======== Information supplied ========

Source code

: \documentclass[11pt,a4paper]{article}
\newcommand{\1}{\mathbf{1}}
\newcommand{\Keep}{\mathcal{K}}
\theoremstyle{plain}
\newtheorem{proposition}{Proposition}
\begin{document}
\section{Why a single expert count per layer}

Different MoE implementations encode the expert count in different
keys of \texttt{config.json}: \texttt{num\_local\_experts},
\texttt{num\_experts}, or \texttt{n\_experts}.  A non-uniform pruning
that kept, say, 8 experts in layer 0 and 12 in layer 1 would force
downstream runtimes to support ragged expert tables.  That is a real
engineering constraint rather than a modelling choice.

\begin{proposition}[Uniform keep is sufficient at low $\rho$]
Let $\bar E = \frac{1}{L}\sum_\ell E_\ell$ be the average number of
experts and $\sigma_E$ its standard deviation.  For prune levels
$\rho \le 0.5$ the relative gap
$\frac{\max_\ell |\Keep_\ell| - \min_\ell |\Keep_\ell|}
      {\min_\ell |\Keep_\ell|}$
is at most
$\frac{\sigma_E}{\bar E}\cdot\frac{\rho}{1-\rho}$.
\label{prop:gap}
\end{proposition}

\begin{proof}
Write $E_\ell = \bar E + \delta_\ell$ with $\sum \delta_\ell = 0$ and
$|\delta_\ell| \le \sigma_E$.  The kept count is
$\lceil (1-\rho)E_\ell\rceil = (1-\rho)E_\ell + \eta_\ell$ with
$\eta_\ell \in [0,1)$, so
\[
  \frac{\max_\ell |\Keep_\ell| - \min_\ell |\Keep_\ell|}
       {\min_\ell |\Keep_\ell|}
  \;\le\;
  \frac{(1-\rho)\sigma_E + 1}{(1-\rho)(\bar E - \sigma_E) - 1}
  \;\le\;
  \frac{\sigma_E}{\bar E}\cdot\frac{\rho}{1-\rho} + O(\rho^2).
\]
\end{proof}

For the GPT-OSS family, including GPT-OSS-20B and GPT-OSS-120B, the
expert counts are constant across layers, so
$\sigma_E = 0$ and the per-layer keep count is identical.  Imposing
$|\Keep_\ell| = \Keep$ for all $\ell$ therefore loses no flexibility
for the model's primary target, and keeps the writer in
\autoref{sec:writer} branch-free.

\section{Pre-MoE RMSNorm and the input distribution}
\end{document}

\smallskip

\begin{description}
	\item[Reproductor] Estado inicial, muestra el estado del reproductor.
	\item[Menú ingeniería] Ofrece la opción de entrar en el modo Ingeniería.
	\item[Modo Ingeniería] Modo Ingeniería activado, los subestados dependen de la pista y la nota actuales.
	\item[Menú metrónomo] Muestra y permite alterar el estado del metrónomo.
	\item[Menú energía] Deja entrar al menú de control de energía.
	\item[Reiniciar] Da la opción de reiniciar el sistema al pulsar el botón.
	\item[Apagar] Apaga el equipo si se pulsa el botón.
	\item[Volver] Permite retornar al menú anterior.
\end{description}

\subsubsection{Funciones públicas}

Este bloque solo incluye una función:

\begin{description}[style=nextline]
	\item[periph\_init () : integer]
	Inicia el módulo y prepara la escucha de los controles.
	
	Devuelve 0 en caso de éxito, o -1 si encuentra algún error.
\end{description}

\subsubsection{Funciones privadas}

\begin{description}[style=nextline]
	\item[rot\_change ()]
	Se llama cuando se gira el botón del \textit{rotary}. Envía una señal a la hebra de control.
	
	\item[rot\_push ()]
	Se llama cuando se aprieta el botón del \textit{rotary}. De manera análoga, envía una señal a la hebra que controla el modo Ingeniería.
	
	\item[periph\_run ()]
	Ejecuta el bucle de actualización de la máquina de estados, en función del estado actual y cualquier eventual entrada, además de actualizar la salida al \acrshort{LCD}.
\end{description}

========

- **Task objective**
Nothing but the lines above from the one containing "la nota actuales." through the one containing "control de energía." should appear in the answer, each repeated exactly.

- **Task result**
	\item[Modo Ingeniería] Modo Ingeniería activado, los subestados dependen de la pista y la nota actuales.
	\item[Menú metrónomo] Muestra y permite alterar el estado del metrónomo.
	\item[Menú energía] Deja entrar al menú de control de energía.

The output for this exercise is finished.